Track down every line below that holds "file" and copy it.

(Dataset entries)
++++

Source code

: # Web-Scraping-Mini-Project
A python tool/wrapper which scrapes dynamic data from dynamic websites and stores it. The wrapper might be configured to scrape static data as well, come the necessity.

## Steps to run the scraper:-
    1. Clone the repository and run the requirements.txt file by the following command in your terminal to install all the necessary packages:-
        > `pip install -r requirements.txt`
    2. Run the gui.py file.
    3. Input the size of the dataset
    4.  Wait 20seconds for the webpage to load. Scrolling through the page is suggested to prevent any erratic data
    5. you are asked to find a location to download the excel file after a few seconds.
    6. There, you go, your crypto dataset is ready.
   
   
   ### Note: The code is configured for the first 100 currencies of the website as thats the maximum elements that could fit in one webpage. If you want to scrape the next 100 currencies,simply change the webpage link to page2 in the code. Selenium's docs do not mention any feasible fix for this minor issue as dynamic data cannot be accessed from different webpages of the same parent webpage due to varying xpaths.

++++

*Answer for the task*.
    1. Clone the repository and run the requirements.txt file by the following command in your terminal to install all the necessary packages:-
    2. Run the gui.py file.
    5. you are asked to find a location to download the excel file after a few seconds.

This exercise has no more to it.